Task statement: One part of the entries below is wanted: the lines from the one containing "Build artifacts are signed using an RSA key." through the one containing "## CI/CD scripts". Write those out exactly and nothing else.
[Information supplied Boundary: Start]
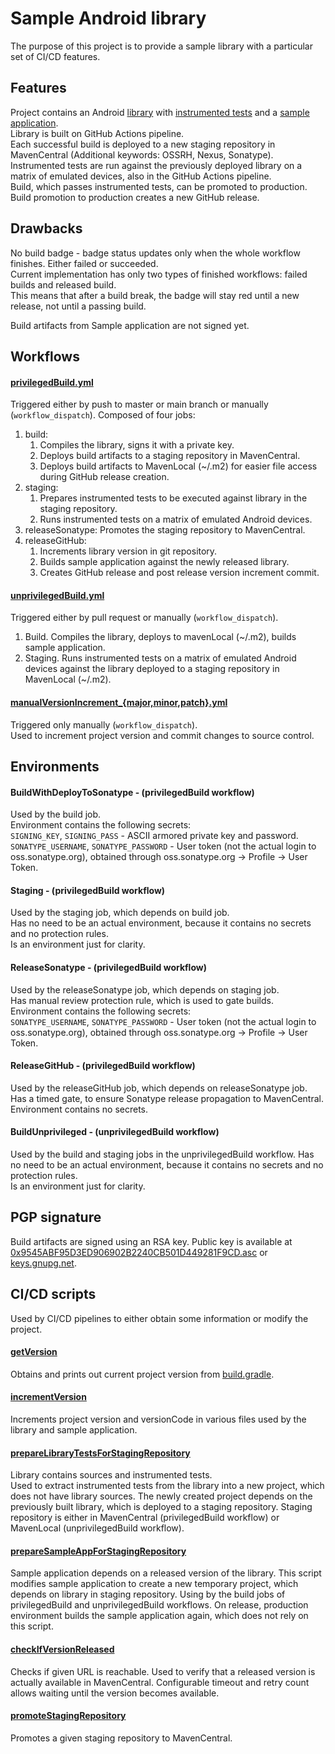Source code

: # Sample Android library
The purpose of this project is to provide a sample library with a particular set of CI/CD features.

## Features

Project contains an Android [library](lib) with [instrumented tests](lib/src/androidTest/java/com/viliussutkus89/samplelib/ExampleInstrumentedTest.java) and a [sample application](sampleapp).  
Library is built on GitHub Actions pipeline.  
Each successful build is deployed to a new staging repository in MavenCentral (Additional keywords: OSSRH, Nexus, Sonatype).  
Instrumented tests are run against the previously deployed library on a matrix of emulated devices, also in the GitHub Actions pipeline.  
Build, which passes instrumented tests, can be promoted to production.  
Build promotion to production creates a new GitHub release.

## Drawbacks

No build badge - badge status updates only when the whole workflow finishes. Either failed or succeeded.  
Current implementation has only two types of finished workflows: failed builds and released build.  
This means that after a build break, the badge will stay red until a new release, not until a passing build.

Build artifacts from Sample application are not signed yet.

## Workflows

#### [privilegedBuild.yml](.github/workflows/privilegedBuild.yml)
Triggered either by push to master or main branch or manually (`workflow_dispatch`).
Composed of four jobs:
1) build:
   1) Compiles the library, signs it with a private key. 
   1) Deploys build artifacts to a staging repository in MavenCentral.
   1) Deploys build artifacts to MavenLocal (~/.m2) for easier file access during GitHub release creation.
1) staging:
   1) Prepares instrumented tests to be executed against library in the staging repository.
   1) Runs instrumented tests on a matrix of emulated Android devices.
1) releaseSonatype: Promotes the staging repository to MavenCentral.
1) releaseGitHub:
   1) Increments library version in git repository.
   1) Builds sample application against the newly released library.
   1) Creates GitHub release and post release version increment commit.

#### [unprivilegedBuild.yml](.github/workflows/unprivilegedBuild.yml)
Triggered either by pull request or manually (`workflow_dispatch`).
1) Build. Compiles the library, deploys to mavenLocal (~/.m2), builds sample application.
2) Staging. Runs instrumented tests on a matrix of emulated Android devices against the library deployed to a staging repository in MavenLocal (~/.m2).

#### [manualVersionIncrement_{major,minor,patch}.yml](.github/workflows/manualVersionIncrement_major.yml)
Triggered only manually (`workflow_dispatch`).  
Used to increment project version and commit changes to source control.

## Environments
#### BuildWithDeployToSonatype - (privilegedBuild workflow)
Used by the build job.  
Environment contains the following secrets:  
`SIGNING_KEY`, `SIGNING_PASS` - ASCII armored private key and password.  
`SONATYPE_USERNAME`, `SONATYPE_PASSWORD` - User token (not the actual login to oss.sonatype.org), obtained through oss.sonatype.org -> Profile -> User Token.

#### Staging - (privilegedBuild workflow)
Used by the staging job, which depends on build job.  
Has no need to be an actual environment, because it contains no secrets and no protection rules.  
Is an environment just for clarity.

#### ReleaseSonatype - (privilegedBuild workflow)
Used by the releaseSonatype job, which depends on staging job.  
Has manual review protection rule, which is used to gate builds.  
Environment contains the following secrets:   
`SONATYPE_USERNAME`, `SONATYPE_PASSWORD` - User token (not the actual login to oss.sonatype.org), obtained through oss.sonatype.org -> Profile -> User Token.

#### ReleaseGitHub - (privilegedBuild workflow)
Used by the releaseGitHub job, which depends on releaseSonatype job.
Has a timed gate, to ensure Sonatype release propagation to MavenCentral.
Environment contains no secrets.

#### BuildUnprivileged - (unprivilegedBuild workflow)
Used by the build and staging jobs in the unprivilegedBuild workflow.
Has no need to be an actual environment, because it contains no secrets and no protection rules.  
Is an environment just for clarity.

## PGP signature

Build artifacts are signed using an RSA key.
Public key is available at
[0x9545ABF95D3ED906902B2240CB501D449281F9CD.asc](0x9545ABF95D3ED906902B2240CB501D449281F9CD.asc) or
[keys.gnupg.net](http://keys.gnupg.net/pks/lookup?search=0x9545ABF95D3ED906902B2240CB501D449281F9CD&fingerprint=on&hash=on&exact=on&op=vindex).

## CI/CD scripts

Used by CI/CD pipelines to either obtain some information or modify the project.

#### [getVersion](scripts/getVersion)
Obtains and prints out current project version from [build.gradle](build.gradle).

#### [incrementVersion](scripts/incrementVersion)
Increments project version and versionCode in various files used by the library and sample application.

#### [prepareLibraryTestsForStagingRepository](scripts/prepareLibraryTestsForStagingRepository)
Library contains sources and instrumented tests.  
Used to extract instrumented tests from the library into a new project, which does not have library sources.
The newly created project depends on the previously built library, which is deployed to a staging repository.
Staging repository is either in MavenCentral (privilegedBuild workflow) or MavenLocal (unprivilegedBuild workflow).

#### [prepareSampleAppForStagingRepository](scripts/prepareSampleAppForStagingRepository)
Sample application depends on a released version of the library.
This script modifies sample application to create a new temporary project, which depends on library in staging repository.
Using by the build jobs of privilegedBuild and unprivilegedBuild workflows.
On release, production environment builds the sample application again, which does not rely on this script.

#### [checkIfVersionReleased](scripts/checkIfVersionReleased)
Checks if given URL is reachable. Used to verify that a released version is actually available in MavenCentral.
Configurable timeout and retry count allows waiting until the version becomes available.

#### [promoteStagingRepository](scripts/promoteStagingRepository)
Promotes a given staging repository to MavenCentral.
[Information supplied Boundary: End]
Exercise output:
Build artifacts are signed using an RSA key.
Public key is available at
[0x9545ABF95D3ED906902B2240CB501D449281F9CD.asc](0x9545ABF95D3ED906902B2240CB501D449281F9CD.asc) or
[keys.gnupg.net](http://keys.gnupg.net/pks/lookup?search=0x9545ABF95D3ED906902B2240CB501D449281F9CD&fingerprint=on&hash=on&exact=on&op=vindex).

## CI/CD scripts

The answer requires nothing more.